Diesel Average Rises 2.4¢ to $2.878; Price Has Climbed 12.4¢ in Past Month

By Michael G. Malloy, Staff Reporter

This story appears in the May 18 print edition of Transport Topics.

Diesel’s national average price rose for the fourth straight week, climbing 2.4 cents to $2.878 a gallon, the Department of Energy reported May 11.

The price of trucking’s main fuel has risen 12.4 cents in the past month but is $1.07 less than its level in the comparable week a year ago, according to DOE figures.

Gasoline also rose for a fourth week, gaining 2.7 cents to $2.691, DOE said after its weekly survey of filling stations.



The motor fuel, which has jumped 28.3 cents in the past month, is selling for just under $1 less than during the corresponding week last year.

Oil held above $60 a barrel on the New York Mercantile Exchange last week, matching its level from the start of the month when it reached its highest point since early December.

DOE last week bumped its forecast for 2015 diesel prices by 2 cents to $2.88 a gallon and said it will rise to $3.12 next year, 12 cents below its previous forecast.

Trucking’s main fuel will average in the $2.80s and $2.90s through early 2016 before crossing the $3 mark in March, DOE’s Energy Information Administration said in its monthly short-term energy outlook, released May 12.

EIA analyst Sean Hill said the recent higher prices for both diesel and gasoline largely have resulted from gains in both U.S.-traded West Texas Intermediate and globally traded Brent crude oil.

“There’s still a lot of diesel out there, and we’re coming off the winter, so prices are pretty stable,” he told Transport Topics. “Higher diesel prices have been a factor of the overall higher crude prices.”

Distillate inventories, which include diesel, have been strong and are in the middle of the five-year U.S. average, with levels particularly high in the Midwest, he said.

“We’re catching up to the [crude price] increases of the last month, but we don’t see it increasing much further,” Hill told TT. “Refiners are using as much crude as they can to churn out diesel and gasoline, and both of those inventory levels are extremely high, as well.”

EIA Administrator Adam Siemin-ski said that “fewer rigs drilling for crude will take a bite out of U.S.

oil production growth this year and in 2016.”

In a statement issued after the outlook’s release, Sieminski added, “U.S. oil production this year is still on track to be the highest in more than four decades.”

EIA raised its 2015 oil-price outlook by almost $2 to $54.26 a barrel but lowered its 2016 forecast to $65.50 from last month’s $70 per-barrel projection.
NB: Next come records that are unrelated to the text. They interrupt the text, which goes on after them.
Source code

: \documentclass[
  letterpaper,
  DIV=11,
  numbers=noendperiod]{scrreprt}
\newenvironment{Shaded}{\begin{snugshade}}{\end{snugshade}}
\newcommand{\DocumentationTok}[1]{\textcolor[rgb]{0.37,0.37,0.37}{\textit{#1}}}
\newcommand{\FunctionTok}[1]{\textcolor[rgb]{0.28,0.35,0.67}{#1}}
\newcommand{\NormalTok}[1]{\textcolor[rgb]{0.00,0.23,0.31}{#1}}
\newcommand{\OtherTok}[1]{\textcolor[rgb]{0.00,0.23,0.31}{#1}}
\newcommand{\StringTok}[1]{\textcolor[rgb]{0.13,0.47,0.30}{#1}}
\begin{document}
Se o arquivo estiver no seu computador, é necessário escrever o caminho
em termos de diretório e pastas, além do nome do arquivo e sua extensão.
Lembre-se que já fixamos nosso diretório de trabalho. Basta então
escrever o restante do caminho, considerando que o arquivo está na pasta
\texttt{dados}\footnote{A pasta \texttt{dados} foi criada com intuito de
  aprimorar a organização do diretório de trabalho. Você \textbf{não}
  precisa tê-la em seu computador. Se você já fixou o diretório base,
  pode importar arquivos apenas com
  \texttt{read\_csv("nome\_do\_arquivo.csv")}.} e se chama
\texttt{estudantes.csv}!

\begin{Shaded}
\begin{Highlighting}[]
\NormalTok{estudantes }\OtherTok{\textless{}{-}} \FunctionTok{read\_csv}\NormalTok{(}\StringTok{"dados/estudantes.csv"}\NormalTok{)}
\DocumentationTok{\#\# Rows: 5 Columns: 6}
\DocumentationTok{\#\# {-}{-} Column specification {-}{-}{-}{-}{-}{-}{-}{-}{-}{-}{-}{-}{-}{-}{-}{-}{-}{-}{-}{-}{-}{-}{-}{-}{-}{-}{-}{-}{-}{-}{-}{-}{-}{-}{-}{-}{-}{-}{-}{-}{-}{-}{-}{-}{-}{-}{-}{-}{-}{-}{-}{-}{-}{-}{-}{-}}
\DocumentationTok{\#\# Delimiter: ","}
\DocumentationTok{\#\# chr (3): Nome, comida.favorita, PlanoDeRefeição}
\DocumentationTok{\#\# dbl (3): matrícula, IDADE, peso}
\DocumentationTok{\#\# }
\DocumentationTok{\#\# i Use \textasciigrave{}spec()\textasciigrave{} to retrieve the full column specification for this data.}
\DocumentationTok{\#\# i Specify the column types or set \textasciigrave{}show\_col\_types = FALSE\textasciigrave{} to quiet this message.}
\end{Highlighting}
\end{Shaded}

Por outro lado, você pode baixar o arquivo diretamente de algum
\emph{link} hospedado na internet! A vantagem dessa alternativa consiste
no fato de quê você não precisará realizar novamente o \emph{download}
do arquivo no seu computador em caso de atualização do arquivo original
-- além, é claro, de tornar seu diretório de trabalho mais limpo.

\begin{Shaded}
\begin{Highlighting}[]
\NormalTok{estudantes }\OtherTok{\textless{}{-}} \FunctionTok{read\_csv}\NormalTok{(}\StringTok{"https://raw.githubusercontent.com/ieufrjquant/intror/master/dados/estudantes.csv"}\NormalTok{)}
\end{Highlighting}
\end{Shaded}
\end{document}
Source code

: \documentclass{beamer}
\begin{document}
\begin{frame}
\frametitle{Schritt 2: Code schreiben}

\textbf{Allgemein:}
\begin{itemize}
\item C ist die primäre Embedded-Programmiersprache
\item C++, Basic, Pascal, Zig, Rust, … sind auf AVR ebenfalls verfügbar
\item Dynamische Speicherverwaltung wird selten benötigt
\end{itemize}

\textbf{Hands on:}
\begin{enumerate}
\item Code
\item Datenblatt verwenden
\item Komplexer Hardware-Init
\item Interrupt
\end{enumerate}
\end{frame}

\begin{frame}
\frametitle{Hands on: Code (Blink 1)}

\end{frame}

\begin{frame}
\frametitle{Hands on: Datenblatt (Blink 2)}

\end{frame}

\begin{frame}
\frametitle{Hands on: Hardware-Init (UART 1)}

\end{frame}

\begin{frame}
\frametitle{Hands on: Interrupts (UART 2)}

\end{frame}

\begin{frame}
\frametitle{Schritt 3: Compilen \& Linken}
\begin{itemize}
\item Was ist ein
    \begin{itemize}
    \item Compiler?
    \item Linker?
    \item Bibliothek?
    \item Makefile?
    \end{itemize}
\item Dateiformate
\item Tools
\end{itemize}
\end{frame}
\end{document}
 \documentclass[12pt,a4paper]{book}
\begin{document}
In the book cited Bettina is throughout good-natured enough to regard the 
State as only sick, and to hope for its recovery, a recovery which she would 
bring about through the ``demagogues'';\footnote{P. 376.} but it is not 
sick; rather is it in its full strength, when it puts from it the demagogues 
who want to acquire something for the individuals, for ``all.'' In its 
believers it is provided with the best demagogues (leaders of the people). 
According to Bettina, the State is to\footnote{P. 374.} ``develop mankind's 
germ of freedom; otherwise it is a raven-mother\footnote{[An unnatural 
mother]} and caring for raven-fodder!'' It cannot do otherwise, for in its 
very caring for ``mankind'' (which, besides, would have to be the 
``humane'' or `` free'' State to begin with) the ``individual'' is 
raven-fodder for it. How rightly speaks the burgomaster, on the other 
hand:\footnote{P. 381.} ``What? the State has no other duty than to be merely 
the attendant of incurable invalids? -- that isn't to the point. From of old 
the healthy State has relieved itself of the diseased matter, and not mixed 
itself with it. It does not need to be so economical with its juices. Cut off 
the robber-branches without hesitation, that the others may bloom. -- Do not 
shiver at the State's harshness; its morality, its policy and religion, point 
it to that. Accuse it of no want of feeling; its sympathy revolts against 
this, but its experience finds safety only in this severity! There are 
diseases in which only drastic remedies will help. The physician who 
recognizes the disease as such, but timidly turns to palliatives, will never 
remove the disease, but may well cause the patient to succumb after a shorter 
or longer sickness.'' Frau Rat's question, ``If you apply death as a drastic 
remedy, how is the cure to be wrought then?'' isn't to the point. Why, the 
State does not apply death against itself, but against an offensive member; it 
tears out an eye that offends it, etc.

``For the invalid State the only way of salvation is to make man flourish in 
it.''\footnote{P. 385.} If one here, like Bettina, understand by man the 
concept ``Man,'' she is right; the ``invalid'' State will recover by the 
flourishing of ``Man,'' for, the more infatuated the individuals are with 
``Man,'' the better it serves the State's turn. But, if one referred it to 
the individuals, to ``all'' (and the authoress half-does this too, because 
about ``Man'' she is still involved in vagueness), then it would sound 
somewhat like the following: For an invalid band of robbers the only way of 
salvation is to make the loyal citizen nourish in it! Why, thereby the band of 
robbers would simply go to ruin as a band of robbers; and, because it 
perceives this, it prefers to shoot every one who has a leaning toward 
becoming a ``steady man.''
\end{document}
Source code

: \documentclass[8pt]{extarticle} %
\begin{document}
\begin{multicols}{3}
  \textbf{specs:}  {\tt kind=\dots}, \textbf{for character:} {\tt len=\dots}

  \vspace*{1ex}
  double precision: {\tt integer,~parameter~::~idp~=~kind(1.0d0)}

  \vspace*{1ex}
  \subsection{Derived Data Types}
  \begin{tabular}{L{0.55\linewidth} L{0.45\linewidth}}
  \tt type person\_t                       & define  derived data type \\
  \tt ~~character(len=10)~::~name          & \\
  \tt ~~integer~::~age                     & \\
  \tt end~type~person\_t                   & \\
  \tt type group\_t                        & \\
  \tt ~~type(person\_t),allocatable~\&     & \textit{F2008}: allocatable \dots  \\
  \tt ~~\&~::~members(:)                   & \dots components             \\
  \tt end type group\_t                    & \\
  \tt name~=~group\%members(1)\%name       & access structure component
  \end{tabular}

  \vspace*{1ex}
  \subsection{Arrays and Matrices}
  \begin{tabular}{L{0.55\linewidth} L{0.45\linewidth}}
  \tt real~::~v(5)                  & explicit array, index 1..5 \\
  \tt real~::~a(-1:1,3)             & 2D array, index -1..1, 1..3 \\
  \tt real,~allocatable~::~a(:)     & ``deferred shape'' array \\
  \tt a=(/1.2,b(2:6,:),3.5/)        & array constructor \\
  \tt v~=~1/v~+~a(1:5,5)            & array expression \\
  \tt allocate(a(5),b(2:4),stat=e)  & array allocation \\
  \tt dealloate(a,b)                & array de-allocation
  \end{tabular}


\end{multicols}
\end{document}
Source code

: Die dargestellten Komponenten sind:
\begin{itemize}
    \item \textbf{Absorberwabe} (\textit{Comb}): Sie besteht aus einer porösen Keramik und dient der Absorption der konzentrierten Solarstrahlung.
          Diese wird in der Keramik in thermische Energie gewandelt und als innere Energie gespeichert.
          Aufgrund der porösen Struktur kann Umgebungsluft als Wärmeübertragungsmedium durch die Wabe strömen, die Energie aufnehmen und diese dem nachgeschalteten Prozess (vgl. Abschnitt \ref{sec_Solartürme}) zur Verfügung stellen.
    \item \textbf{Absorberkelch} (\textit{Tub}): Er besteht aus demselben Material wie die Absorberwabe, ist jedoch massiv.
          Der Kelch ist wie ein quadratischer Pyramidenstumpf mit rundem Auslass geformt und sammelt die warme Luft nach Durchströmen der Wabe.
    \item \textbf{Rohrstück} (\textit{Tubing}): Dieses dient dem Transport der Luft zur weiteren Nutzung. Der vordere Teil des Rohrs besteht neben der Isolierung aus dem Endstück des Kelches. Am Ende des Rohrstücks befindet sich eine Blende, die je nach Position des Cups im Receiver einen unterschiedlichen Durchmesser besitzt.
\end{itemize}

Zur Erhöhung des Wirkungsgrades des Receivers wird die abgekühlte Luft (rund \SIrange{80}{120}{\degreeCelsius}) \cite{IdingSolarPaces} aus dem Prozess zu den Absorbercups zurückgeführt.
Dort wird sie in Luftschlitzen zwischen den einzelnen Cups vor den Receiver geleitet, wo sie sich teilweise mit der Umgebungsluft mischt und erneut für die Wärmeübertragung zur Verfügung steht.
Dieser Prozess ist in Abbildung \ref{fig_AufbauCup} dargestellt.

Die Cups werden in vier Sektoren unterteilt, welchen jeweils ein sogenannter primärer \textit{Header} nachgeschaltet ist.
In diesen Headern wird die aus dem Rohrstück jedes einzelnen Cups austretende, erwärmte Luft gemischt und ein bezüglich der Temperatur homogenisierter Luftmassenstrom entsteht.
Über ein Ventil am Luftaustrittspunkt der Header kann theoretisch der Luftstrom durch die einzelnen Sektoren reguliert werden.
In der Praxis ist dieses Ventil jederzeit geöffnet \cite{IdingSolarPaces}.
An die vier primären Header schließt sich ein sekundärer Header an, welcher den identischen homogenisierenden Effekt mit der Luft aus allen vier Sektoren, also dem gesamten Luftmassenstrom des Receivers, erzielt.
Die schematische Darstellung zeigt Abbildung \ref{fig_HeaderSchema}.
Gasoline will average $2.68 this month and gradually will fall about 20 cents by September and by 40 cents by the end of the year, to about $2.30, the outlook said.

Last year, diesel averaged $3.83 and gasoline averaged $3.36 per gallon.

Prices of both fuels remained the highest in the country on the West Coast and in California last week, with diesel pushing past the $3 mark on the West Coast, excluding California, according to DOE figures.

At $3.25, California’s diesel price was 37 cents higher than the national average, while the state’s $3.73 gasoline price was more than $1 higher than the motor fuel’s national average.

An official with one Washington state carrier said last week that diesel averaged $3.04 near the Port of Tacoma in the first two weeks of May.

And an executive with a Midwest-based national flatbed carrier that uses owner-operators in its 200-truck fleet said its fuel-purchase card offers discounts to drivers buying fuel on the road.

Some of the discounts are for as much as 18 cents a gallon, said Karen Micklic, senior vice president with Packard Transport in Channahon, Illinois.

“Our operators are sometimes seeing savings of $55 to $100 on a fuel purchase,” she said. “Some months, they save up to $25,000, collectively — that’s a significant savings.”

On May 12, Packard announced it renewed its membership in the U.S. Environmental Protection Agency’s SmartWay Transport Partnership, which it joined in 2008.

The flatbed carrier said its “fleet of independent contractors is committed to efficient and effective freight strategies.”

“Every dollar saved is more profit to them,” Micklic said. “Using the discounts, being cost-efficient with their operations and keeping their equipment well maintained, they’re going to maximize their fuel mileage per gallon.”